Some Website Link Checking Tools and Utilities
Don Lancaster Synergetics, Box 809, Thatcher, AZ 85552 copyright c2010 pub 5/10 as GuruGram #105 http://www.tinaja.com email@example.com (928) 428-4073
frustrated website visitor is a gone website customer. Little infuriates more than the dreaded "404" or file not found error. On a larger website, continuous vigilance is demanded to both prevent and minimize links that go nowhere or end up routing to wildly incorrect places. I recently went through a major overhaul of our Guru's Lair website and ended up correcting many hundreds of broken links that accumulated over the years. In the process, I found no "best" solution. So, what I thought I'd do here is gather together some of the more useful tools and utilities useful for 404 reduction on any larger website.

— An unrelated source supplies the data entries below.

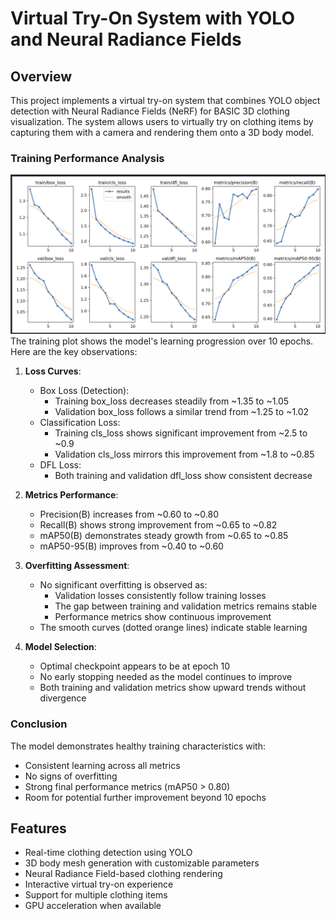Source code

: # Virtual Try-On System with YOLO and Neural Radiance Fields

## Overview
This project implements a virtual try-on system that combines YOLO object detection with Neural Radiance Fields (NeRF) for BASIC 3D clothing visualization. The system allows users to virtually try on clothing items by capturing them with a camera and rendering them onto a 3D body model.

### Training Performance Analysis
![Model Training Plot](metrics.png)
The training plot shows the model's learning progression over 10 epochs. Here are the key observations:

1. **Loss Curves**:
   - Box Loss (Detection):
     * Training box_loss decreases steadily from ~1.35 to ~1.05
     * Validation box_loss follows a similar trend from ~1.25 to ~1.02
   - Classification Loss:
     * Training cls_loss shows significant improvement from ~2.5 to ~0.9
     * Validation cls_loss mirrors this improvement from ~1.8 to ~0.85
   - DFL Loss:
     * Both training and validation dfl_loss show consistent decrease

2. **Metrics Performance**:
   - Precision(B) increases from ~0.60 to ~0.80
   - Recall(B) shows strong improvement from ~0.65 to ~0.82
   - mAP50(B) demonstrates steady growth from ~0.65 to ~0.85
   - mAP50-95(B) improves from ~0.40 to ~0.60

3. **Overfitting Assessment**:
   - No significant overfitting is observed as:
     * Validation losses consistently follow training losses
     * The gap between training and validation metrics remains stable
     * Performance metrics show continuous improvement
   - The smooth curves (dotted orange lines) indicate stable learning

4. **Model Selection**:
   - Optimal checkpoint appears to be at epoch 10
   - No early stopping needed as the model continues to improve
   - Both training and validation metrics show upward trends without divergence

### Conclusion
The model demonstrates healthy training characteristics with:
- Consistent learning across all metrics
- No signs of overfitting
- Strong final performance metrics (mAP50 > 0.80)
- Room for potential further improvement beyond 10 epochs

## Features
- Real-time clothing detection using YOLO
- 3D body mesh generation with customizable parameters
- Neural Radiance Field-based clothing rendering
- Interactive virtual try-on experience
- Support for multiple clothing items
- GPU acceleration when available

There are often different types of 404 and related errors. Some of which you can deal with and some that may be well beyond your control...
BROKEN INTERNAL ANCHORS -- These do not generate an actual 404 error but still can be quite annoying. Easy navigation is a key feature of any successful web site. BROKEN INTERNAL LINKS -- Links which go nowhere on your own site, most likely due to a typo or a file that is not online or not where you thought it was. WRONG INTERNAL LINKS -- These do not 404 but still will go to the wrong place. Usually because they were not properly updated during a cut and paste. BROKEN EXTERNAL LINKS -- These might be your own typos or the
external site may no longer be available. Or they renamed some files without doing a redirect.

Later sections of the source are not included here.